What to produce
For the entries below, report every line that includes the word "module".

[Source records]
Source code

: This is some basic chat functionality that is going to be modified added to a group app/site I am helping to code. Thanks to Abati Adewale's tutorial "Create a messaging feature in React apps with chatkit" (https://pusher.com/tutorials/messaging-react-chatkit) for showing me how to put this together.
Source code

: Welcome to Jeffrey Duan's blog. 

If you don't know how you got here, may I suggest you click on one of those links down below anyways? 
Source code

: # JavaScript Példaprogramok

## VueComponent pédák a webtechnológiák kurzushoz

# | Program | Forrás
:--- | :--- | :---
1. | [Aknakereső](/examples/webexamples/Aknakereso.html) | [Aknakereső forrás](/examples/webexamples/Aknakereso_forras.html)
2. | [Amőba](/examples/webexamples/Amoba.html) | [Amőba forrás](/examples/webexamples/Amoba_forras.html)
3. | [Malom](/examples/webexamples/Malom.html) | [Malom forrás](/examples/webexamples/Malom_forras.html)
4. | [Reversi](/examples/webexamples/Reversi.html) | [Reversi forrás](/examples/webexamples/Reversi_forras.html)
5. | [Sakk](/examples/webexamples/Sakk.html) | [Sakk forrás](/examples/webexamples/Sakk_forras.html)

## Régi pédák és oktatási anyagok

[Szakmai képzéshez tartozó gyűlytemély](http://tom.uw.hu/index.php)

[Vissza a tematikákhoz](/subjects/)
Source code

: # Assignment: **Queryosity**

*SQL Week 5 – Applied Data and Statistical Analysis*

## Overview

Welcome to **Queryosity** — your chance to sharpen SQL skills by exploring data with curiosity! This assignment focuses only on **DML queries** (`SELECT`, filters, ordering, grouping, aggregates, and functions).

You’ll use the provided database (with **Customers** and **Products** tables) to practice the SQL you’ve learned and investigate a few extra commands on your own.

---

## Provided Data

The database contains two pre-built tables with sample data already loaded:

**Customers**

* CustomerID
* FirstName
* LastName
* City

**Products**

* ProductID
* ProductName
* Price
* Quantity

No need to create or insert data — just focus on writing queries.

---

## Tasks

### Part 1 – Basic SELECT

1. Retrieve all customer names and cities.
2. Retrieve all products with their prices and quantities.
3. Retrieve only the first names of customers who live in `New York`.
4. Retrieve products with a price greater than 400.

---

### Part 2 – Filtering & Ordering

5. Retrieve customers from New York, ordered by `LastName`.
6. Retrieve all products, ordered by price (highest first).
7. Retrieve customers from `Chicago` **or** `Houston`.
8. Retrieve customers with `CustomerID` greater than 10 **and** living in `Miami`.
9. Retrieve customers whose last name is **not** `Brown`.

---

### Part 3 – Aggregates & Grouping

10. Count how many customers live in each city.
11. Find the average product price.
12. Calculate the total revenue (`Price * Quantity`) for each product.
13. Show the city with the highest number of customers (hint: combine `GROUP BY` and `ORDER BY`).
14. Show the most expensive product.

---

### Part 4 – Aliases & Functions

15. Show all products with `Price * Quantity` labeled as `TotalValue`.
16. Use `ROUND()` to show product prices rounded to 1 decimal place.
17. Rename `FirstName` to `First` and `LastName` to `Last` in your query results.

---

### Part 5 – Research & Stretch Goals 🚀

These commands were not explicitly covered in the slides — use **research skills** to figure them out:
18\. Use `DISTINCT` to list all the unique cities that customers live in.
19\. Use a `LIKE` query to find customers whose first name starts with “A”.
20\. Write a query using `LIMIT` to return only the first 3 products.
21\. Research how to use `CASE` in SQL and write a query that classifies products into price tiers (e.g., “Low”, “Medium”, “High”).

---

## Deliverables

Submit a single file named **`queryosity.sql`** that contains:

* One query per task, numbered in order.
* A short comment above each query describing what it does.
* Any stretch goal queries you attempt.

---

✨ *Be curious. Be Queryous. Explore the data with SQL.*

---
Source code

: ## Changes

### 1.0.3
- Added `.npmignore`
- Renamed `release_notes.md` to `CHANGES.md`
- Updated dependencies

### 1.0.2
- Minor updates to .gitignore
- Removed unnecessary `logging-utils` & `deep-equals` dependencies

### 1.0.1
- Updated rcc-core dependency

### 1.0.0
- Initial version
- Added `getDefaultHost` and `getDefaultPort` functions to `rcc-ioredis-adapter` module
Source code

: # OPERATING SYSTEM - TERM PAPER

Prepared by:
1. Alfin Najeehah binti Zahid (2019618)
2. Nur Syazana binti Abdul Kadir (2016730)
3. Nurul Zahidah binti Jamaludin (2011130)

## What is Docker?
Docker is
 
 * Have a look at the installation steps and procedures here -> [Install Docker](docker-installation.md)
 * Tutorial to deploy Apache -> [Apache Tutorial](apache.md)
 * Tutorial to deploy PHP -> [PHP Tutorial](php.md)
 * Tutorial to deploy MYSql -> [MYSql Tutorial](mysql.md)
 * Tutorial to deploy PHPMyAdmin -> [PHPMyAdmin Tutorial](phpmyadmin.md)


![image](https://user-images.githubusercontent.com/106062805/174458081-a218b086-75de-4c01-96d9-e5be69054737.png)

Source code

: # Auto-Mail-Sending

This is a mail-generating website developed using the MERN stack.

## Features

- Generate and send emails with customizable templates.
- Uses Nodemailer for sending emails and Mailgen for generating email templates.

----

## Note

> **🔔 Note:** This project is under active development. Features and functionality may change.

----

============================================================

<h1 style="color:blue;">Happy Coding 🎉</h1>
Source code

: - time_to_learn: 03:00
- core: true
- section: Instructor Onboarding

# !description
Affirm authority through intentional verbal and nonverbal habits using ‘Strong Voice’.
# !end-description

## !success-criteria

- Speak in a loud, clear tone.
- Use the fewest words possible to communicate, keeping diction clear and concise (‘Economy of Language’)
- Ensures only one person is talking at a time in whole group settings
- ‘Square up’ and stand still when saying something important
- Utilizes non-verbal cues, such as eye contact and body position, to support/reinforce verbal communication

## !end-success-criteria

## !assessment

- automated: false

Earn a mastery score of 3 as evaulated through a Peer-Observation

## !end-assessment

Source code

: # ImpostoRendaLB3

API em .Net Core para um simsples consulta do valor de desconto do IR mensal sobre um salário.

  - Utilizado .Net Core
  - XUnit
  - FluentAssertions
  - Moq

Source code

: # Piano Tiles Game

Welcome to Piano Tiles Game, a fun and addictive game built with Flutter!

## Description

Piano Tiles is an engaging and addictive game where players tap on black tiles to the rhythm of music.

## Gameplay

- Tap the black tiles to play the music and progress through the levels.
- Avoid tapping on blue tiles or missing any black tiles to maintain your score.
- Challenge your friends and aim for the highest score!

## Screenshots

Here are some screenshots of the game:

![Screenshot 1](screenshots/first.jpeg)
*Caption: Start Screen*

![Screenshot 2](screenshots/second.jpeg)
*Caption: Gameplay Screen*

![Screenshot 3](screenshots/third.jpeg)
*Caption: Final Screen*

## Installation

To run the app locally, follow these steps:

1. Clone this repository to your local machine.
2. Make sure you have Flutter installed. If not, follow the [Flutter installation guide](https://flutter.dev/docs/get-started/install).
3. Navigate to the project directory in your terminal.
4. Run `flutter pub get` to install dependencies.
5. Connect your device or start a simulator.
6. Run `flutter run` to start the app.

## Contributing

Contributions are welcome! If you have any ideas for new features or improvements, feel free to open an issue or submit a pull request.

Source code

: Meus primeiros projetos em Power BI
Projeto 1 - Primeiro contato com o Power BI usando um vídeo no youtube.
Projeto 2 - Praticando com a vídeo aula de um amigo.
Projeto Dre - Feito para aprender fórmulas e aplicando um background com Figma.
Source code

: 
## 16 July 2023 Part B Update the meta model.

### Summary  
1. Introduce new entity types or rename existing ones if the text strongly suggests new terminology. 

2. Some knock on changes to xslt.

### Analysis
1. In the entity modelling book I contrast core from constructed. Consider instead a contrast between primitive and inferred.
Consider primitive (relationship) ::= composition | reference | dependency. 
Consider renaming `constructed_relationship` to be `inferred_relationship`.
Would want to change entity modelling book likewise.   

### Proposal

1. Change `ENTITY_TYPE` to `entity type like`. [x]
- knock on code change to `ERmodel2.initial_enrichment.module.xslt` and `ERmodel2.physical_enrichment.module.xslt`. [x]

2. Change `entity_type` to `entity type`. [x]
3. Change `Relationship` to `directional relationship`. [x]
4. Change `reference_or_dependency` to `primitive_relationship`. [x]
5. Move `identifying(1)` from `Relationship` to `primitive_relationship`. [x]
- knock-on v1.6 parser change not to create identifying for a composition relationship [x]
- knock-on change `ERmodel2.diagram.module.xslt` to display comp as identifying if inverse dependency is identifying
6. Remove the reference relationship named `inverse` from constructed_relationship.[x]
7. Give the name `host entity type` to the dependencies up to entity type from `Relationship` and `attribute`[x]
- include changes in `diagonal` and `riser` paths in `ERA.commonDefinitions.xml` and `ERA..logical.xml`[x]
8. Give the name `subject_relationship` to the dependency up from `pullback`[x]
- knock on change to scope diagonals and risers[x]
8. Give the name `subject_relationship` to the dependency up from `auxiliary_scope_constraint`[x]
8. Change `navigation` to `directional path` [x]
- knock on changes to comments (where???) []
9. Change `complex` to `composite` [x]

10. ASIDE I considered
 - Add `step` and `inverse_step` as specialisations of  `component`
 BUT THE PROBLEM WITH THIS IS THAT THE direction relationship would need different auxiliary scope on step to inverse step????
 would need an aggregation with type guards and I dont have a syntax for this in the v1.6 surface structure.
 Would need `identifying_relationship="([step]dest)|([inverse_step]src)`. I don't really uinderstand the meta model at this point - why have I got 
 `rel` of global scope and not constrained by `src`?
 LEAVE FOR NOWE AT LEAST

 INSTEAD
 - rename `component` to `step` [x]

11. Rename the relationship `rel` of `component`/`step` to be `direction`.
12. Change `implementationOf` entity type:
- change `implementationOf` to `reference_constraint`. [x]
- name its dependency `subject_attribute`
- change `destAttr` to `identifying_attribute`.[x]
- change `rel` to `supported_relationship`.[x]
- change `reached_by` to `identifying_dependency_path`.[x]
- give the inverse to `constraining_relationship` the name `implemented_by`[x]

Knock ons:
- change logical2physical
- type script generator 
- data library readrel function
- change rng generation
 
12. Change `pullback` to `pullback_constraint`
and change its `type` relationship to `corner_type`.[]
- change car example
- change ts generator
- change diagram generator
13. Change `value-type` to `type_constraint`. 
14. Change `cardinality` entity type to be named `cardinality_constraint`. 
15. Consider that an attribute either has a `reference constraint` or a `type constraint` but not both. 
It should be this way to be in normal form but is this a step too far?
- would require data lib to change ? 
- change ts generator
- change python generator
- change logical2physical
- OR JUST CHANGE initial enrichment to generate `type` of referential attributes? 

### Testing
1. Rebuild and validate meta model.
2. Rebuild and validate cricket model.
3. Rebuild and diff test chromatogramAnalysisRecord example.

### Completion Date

Exercise answer
- Added `getDefaultHost` and `getDefaultPort` functions to `rcc-ioredis-adapter` module
- knock on code change to `ERmodel2.initial_enrichment.module.xslt` and `ERmodel2.physical_enrichment.module.xslt`. [x]
- knock-on change `ERmodel2.diagram.module.xslt` to display comp as identifying if inverse dependency is identifying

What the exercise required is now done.